_Problem statement:_ This task calls for printing every entry exactly.

Stored data:
⟨
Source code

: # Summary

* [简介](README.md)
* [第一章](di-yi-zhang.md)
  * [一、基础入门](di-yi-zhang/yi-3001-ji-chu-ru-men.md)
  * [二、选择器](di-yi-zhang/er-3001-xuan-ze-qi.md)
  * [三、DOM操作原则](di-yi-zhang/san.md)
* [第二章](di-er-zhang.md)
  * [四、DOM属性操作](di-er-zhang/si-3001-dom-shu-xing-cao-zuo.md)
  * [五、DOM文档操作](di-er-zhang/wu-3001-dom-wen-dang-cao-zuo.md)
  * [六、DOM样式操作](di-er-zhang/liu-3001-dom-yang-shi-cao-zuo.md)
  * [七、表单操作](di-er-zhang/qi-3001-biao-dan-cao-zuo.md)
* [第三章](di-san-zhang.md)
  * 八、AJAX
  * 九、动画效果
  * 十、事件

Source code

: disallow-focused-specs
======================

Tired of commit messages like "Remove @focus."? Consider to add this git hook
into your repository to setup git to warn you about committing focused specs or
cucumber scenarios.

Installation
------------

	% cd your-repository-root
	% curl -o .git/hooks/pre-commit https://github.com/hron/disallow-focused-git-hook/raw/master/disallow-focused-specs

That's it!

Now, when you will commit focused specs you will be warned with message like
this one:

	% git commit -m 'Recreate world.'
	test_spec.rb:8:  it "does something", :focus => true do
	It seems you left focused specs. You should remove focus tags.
⟩
_Answer to this exercise:_
Source code

: # Summary

* [简介](README.md)
* [第一章](di-yi-zhang.md)
  * [一、基础入门](di-yi-zhang/yi-3001-ji-chu-ru-men.md)
  * [二、选择器](di-yi-zhang/er-3001-xuan-ze-qi.md)
  * [三、DOM操作原则](di-yi-zhang/san.md)
* [第二章](di-er-zhang.md)
  * [四、DOM属性操作](di-er-zhang/si-3001-dom-shu-xing-cao-zuo.md)
  * [五、DOM文档操作](di-er-zhang/wu-3001-dom-wen-dang-cao-zuo.md)
  * [六、DOM样式操作](di-er-zhang/liu-3001-dom-yang-shi-cao-zuo.md)
  * [七、表单操作](di-er-zhang/qi-3001-biao-dan-cao-zuo.md)
* [第三章](di-san-zhang.md)
  * 八、AJAX
  * 九、动画效果
  * 十、事件

Source code

: disallow-focused-specs
======================

Tired of commit messages like "Remove @focus."? Consider to add this git hook
into your repository to setup git to warn you about committing focused specs or
cucumber scenarios.

Installation
------------

	% cd your-repository-root
	% curl -o .git/hooks/pre-commit https://github.com/hron/disallow-focused-git-hook/raw/master/disallow-focused-specs

That's it!

Now, when you will commit focused specs you will be warned with message like
this one:

	% git commit -m 'Recreate world.'
	test_spec.rb:8:  it "does something", :focus => true do
	It seems you left focused specs. You should remove focus tags.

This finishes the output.